While Republican politicians opportunistically embrace their party’s leader in futile hopes that he may “pivot” toward their agenda, or at least be controlled, if not reasoned with; the pundits offer their dismayed and scathing opinions of the man, grasping for explanations of the seemingly incomprehensible. And so “How do you solve the problem like The Donald?” becomes a serious concern for exasperated journalists trying to do their job of scrutinizing presidential candidates, but also for the nation that grows increasingly frustrated and exhausted with what appears to be a sordid public spectacle of trying to nail jell-o to the wall.
Meanwhile, those with expertise in just such behaviors, representative of well-defined and described psychopathology, sit back, forced into what appears to be a collusion of silence around the ‘huuuge’ elephant in the room, which is the candidate’s distinct character defect with its all too predictable manifestations and dangerous consequences.
Mindful of the ethical prohibitions against diagnosing strange people from a distance, codified most notably in the so-called Goldwater Rule, several mental health experts nevertheless already offered their informed opinions about the man’s pathology; but those opinions are either “forgotten” by now in the public consciousness or diluted by subsequent well-meaning but incomplete attempts at describing and defining “what drives the man,” attempts that whitewash the seriousness of the candidate’s character problem and its consequences for the public discourse and our future.
There is a fine line between observing the Goldwater Rule and the mental health professionals’ duty to warn the public about dangers posed by individuals with obvious and serious psychological problems – in Trump’s case, a conscienceless drive to power fueled by unbridled grandiosity characteristic for tyrants big and little, past and present.
Finding and toeing that line is a task that looms large in the minds of psychiatrists and psychologists this election season. For what’s the use of our accumulated knowledge and experience if we cannot employ it for public good?
And so, for example, continuing to educate the public about the workings and ramifications of extreme (malignant) narcissism would go a long way, for many, to illuminate the GOP candidate’s seemingly bizarre character. Once this particular malady is explained, the behaviors associated with it become comprehensible and even predictable, though most decidedly no more acceptable.
As it is now, the public as well as the media are mired in confusion, chasing the candidate’s inane and ever-changing pronouncements as if they were a product of a healthy mind. They are most obviously and decidedly not; but not understanding his pathology, people search for meaning in the disordered mind’s barely coherent, self-aggrandizing, and sadistic bloviations heavily seasoned with the necessary for every narcissist sense of victimhood and desire for revenge. The world watches with horrified astonishment and concern as our nation is being hijacked by the tantrums and psychodramas of one man’s pathological psyche.

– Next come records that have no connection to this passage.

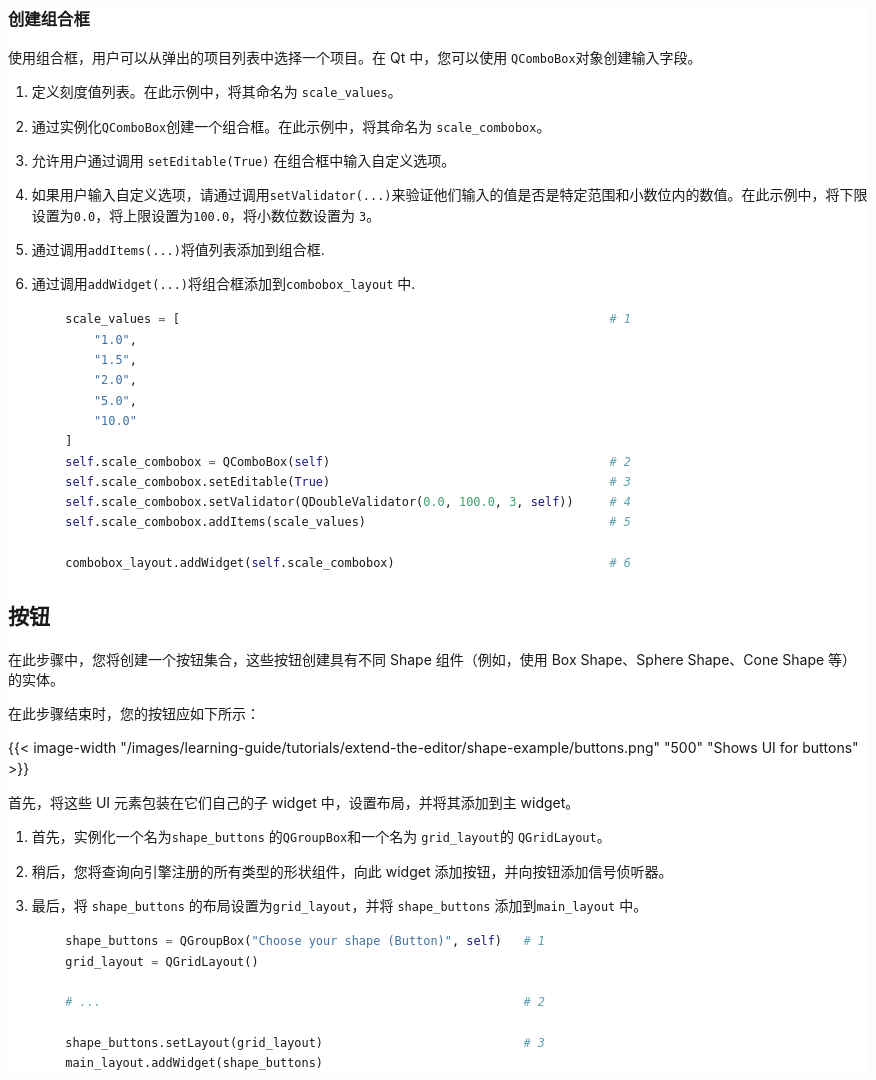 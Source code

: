 ### 创建组合框

使用组合框，用户可以从弹出的项目列表中选择一个项目。在 Qt 中，您可以使用 `QComboBox`对象创建输入字段。

1. 定义刻度值列表。在此示例中，将其命名为 `scale_values`。

2. 通过实例化`QComboBox`创建一个组合框。在此示例中，将其命名为 `scale_combobox`。

3. 允许用户通过调用 `setEditable(True)` 在组合框中输入自定义选项。

4. 如果用户输入自定义选项，请通过调用`setValidator(...)`来验证他们输入的值是否是特定范围和小数位内的数值。在此示例中，将下限设置为`0.0`，将上限设置为`100.0`，将小数位数设置为 `3`。

5. 通过调用`addItems(...)`将值列表添加到组合框.

6. 通过调用`addWidget(...)`将组合框添加到`combobox_layout` 中.

```py
        scale_values = [                                                            # 1
            "1.0",
            "1.5",
            "2.0",
            "5.0",
            "10.0"
        ]
        self.scale_combobox = QComboBox(self)                                       # 2
        self.scale_combobox.setEditable(True)                                       # 3
        self.scale_combobox.setValidator(QDoubleValidator(0.0, 100.0, 3, self))     # 4
        self.scale_combobox.addItems(scale_values)                                  # 5

        combobox_layout.addWidget(self.scale_combobox)                              # 6
```


## 按钮

在此步骤中，您将创建一个按钮集合，这些按钮创建具有不同 Shape 组件（例如，使用 Box Shape、Sphere Shape、Cone Shape 等）的实体。

在此步骤结束时，您的按钮应如下所示：

{{< image-width "/images/learning-guide/tutorials/extend-the-editor/shape-example/buttons.png" "500" "Shows UI for buttons" >}}


首先，将这些 UI 元素包装在它们自己的子 widget 中，设置布局，并将其添加到主 widget。

1. 首先，实例化一个名为`shape_buttons` 的`QGroupBox`和一个名为 `grid_layout`的 `QGridLayout`。

2. 稍后，您将查询向引擎注册的所有类型的形状组件，向此 widget 添加按钮，并向按钮添加信号侦听器。

3. 最后，将 `shape_buttons` 的布局设置为`grid_layout`，并将 `shape_buttons` 添加到`main_layout` 中。

```py
        shape_buttons = QGroupBox("Choose your shape (Button)", self)   # 1
        grid_layout = QGridLayout()

        # ...                                                           # 2

        shape_buttons.setLayout(grid_layout)                            # 3
        main_layout.addWidget(shape_buttons)
```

There must be a way that’s both ethical and legal to educate and warn the public about the dangers inherent in the presidential candidate’s apparent character disorder. It is likely the most pressing task at this moment for both mental health professionals and the journalists who should be working on it in tandem. When historians look back at our time, they will marvel at the peculiar collusion of silence around this issue and wonder why it was not openly discussed before it was too late.
June 6, 2016.
Elizabeth Mika is an Educational Consultant in private practice in the Chicago area. Frederick Burkle is a Psychiatrist with the Harvard Humanitarian Initiative.